You’ll eventually have to deal with your rivals, and Commander: Conquest of the Americas features some very simple diplomatic options: non-aggression pacts, alliances, and war. You can trade goods between nations, but only items that are sitting in your home port warehouse and the least amount of money you can trade for is 10,000, which makes getting an even trade essentially impossible. The AI does offer up some reasonable trades and plays the game well, putting up a nice challenge. It’s usually just easier to take goods by force, though, but you’ll have to do it manually, as auto-resolved battles still don’t give you any goods. The tactical battles can be good, but I would rather skip a tedious unbalanced fight and still reap the economic benefits. The tactical battles are identical to those in East India Company: I could not spot any differences in any of the options, so just go back and read what I wrote about them previously. In short, they are exercises in movement, a ballet of slowly pointing your guns towards the enemy. You can take direct command of any ships to fine tune their movement, and use the commanders’ abilities to turn the tide of war. The tactical battles can be fun, but as I stated, we’ve seen it all before.

Commander: Conquest of the Americas is better than East India Company, but not by much.
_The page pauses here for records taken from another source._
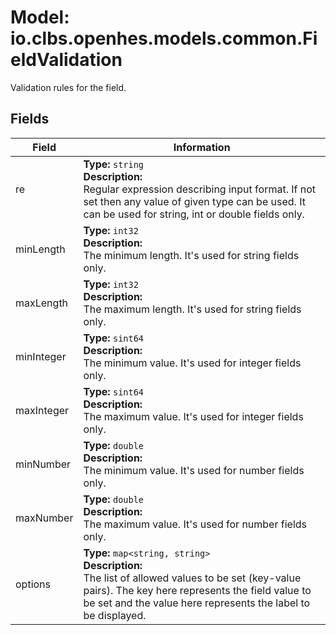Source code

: # Model: io.clbs.openhes.models.common.FieldValidation

Validation rules for the field.

## Fields

| Field | Information |
| --- | --- |
| re | <b>Type:</b> `string`<br><b>Description:</b><br>Regular expression describing input format. If not set then any value of given type can be used. It can be used for string, int or double fields only. |
| minLength | <b>Type:</b> `int32`<br><b>Description:</b><br>The minimum length. It's used for string fields only. |
| maxLength | <b>Type:</b> `int32`<br><b>Description:</b><br>The maximum length. It's used for string fields only. |
| minInteger | <b>Type:</b> `sint64`<br><b>Description:</b><br>The minimum value. It's used for integer fields only. |
| maxInteger | <b>Type:</b> `sint64`<br><b>Description:</b><br>The maximum value. It's used for integer fields only. |
| minNumber | <b>Type:</b> `double`<br><b>Description:</b><br>The minimum value. It's used for number fields only. |
| maxNumber | <b>Type:</b> `double`<br><b>Description:</b><br>The maximum value. It's used for number fields only. |
| options | <b>Type:</b> `map<string, string>`<br><b>Description:</b><br>The list of allowed values to be set (key-value pairs). The key here represents the field value to be set and the value here represents the label to be displayed. |

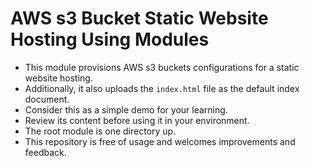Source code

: # AWS s3 Bucket Static Website Hosting Using Modules

- This module provisions AWS s3 buckets configurations for a static website hosting.
- Additionally, it also uploads the `index.html` file as the default index document.
- Consider this as a simple demo for your learning.
- Review its content before using it in your environment.
- The root module is one directory up.
- This repository is free of usage and welcomes improvements and feedback.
The game’s excruciatingly slow pace remains: you must accelerate time because so little profit is earned early on, due to the high cost of maintaining colonies and having access to only a few items to sell. Because of the lack of loans, you have to be really, really careful never to carry a negative balance, as there is no way to rebound (since you must spend money to get goods to trade). It can be quite easy to "break" the game by going in to debt (you can be one building away if you plan poorly), relegating you to an old autosave or restart. The automated trade means the game will play itself while you wait for profits to slowly increase, constantly shuttling goods from your handful of colonies to the home port. It’s impossible to see a list of all goods in order of price, a really distressing limitation that still not fixed. Your advisors will give you some goals along the way, which is a nice way of providing guidance to new players, although their requests are similar each time you play. Once you do earn enough cash, there are lots of buildings to construct that will produce advanced goods that earn slightly more income. Ships can be given upgrades when they are built: a nice touch. The limited diplomatic options are disappointing. The AI is typically hostile, but it does provide an efficient challenge. The tactical battles are the same, except for the odd removal of multiplayer, but you do get some nice graphics. I would still like to be able to get goods from enemy ships when auto-resolving conflict; why have the option if you are at a disadvantage by using it? I am being harder on Commander: Conquest of the Americas because of my familiarity with East India Company, but I think that's fair for a $40 semi-sequel. It's a better game overall, but with sequels come higher expectations. Things are more interesting when international tension is involved, but Commander: Conquest of the Americas would have fit better as an expansion based on the totality of changes contained herein.